A maior pegadinha que Samantha lembrava era do dia do seu décimo aniversário, ela não queria ir para a escola e com as mãos na cintura recusou categoricamente porque era seu aniversário. A discussão foi vencida por Elia e às sete ela estava na escola emburrada indo para a aula, mas às oito Enrique estava na porta da sala explicando para a professora que havia surgido uma emergência e eles tinham que ir embora, Enrique piscou para Samantha e ela eu tomo aulas secretamente de Elia e Thaly.

Foi uma grande surpresa quando eles se sentaram no carro e ele viu as cadeiras de praia, o guarda-sol e uma bolsa de praia rosa gigante cheia de protetor solar, protetor solar, bijuterias, sanduíches, sucos e uma enorme coleção de boias de praia prontas para serem enchidas.
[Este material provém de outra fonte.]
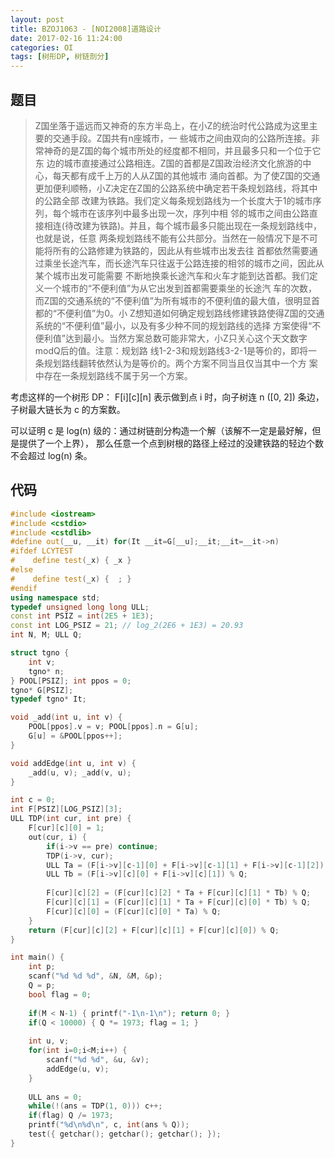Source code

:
 ```yaml
---
layout: post
title: BZOJ1063 - [NOI2008]道路设计
date: 2017-02-16 11:24:00
categories: OI
tags: [树形DP, 树链剖分]
---
```


## 题目
> Z国坐落于遥远而又神奇的东方半岛上，在小Z的统治时代公路成为这里主要的交通手段。Z国共有n座城市，一
> 些城市之间由双向的公路所连接。非常神奇的是Z国的每个城市所处的经度都不相同，并且最多只和一个位于它东
> 边的城市直接通过公路相连。Z国的首都是Z国政治经济文化旅游的中心，每天都有成千上万的人从Z国的其他城市
> 涌向首都。为了使Z国的交通更加便利顺畅，小Z决定在Z国的公路系统中确定若干条规划路线，将其中的公路全部
> 改建为铁路。我们定义每条规划路线为一个长度大于1的城市序列，每个城市在该序列中最多出现一次，序列中相
> 邻的城市之间由公路直接相连(待改建为铁路)。并且，每个城市最多只能出现在一条规划路线中，也就是说，任意
> 两条规划路线不能有公共部分。当然在一般情况下是不可能将所有的公路修建为铁路的，因此从有些城市出发去往
> 首都依然需要通过乘坐长途汽车，而长途汽车只往返于公路连接的相邻的城市之间，因此从某个城市出发可能需要
> 不断地换乘长途汽车和火车才能到达首都。我们定义一个城市的“不便利值”为从它出发到首都需要乘坐的长途汽
> 车的次数，而Z国的交通系统的“不便利值”为所有城市的不便利值的最大值，很明显首都的“不便利值”为0。小
> Z想知道如何确定规划路线修建铁路使得Z国的交通系统的“不便利值”最小，以及有多少种不同的规划路线的选择
> 方案使得“不便利值”达到最小。当然方案总数可能非常大，小Z只关心这个天文数字modQ后的值。注意：规划路
> 线1-2-3和规划路线3-2-1是等价的，即将一条规划路线翻转依然认为是等价的。两个方案不同当且仅当其中一个方
> 案中存在一条规划路线不属于另一个方案。

考虑这样的一个树形 DP： F[i][c][n] 表示做到点 i 时，向子树连 n ([0, 2]) 条边，子树最大链长为 c 的方案数。

可以证明 c 是 log(n) 级的：通过树链剖分构造一个解（该解不一定是最好解，但是提供了一个上界），
那么任意一个点到树根的路径上经过的没建铁路的轻边个数不会超过 log(n) 条。

## 代码
```cpp
#include <iostream>
#include <cstdio>
#include <cstdlib>
#define out(__u, __it) for(It __it=G[__u];__it;__it=__it->n)
#ifdef LCYTEST
#    define test(_x) { _x }
#else
#    define test(_x) {  ; }
#endif
using namespace std;
typedef unsigned long long ULL;
const int PSIZ = int(2E5 + 1E3);
const int LOG_PSIZ = 21; // log_2(2E6 + 1E3) = 20.93
int N, M; ULL Q;

struct tgno {
    int v;
    tgno* n;
} POOL[PSIZ]; int ppos = 0;
tgno* G[PSIZ];
typedef tgno* It;

void _add(int u, int v) {
    POOL[ppos].v = v; POOL[ppos].n = G[u];
    G[u] = &POOL[ppos++];
}

void addEdge(int u, int v) {
    _add(u, v); _add(v, u);
}

int c = 0;
int F[PSIZ][LOG_PSIZ][3];
ULL TDP(int cur, int pre) {
    F[cur][c][0] = 1;
    out(cur, i) {
        if(i->v == pre) continue;
        TDP(i->v, cur);
        ULL Ta = (F[i->v][c-1][0] + F[i->v][c-1][1] + F[i->v][c-1][2]) % Q;
        ULL Tb = (F[i->v][c][0] + F[i->v][c][1]) % Q;
        
        F[cur][c][2] = (F[cur][c][2] * Ta + F[cur][c][1] * Tb) % Q;
        F[cur][c][1] = (F[cur][c][1] * Ta + F[cur][c][0] * Tb) % Q;
        F[cur][c][0] = (F[cur][c][0] * Ta) % Q;
    }
    return (F[cur][c][2] + F[cur][c][1] + F[cur][c][0]) % Q;
}

int main() {
    int p;
    scanf("%d %d %d", &N, &M, &p);
    Q = p;
    bool flag = 0;
    
    if(M < N-1) { printf("-1\n-1\n"); return 0; }
    if(Q < 10000) { Q *= 1973; flag = 1; }
    
    int u, v;
    for(int i=0;i<M;i++) {
        scanf("%d %d", &u, &v);
        addEdge(u, v);
    }
    
    ULL ans = 0;
    while(!(ans = TDP(1, 0))) c++;
    if(flag) Q /= 1973;
    printf("%d\n%d\n", c, int(ans % Q));
    test({ getchar(); getchar(); getchar(); });
}
```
Quando chegavam à praia, arrumavam as cadeiras, abriam o guarda-sol, inflavam os brinquedos e comiam sanduíches e doces. Compraram sorvete, balas e um algodão-doce que acabou cheio de areia. Eles nadaram despreocupados, pulando nos tubos e surfando nas ondas. Samantha se lembrava daquele como o melhor dia de sua vida.

Quando chegaram em casa, Thaly e Elia estavam à beira de um ataque de nervos e gritavam sem parar com Enrique por ter saído às escondidas com Samantha. No entanto naquela noite eles cantaram a canção de aniversário em torno de um bolo simples, era a tradição da família, não importa o que acontecesse. Enrique não comeu sobremesa por 3 meses, perdeu alguns quilos dos quais não podia se gabar porque Elia estava chateado, sentiu que se o castigo trouxesse algo positivo, Enrique não aprenderia a lição.

Nesse novo ambiente, Samantha nunca se sentiu uma estranha, nunca sentiu falta de sua antiga casa, embora se lembrasse secretamente de seu pai ao perceber que sua mãe não sorria como antes. Mas os dias passaram rápido como se fossem férias eternas. Ele teve dias bons, dias não tão bons e dias ruins.

Nos dias ruins, os pesadelos começaram.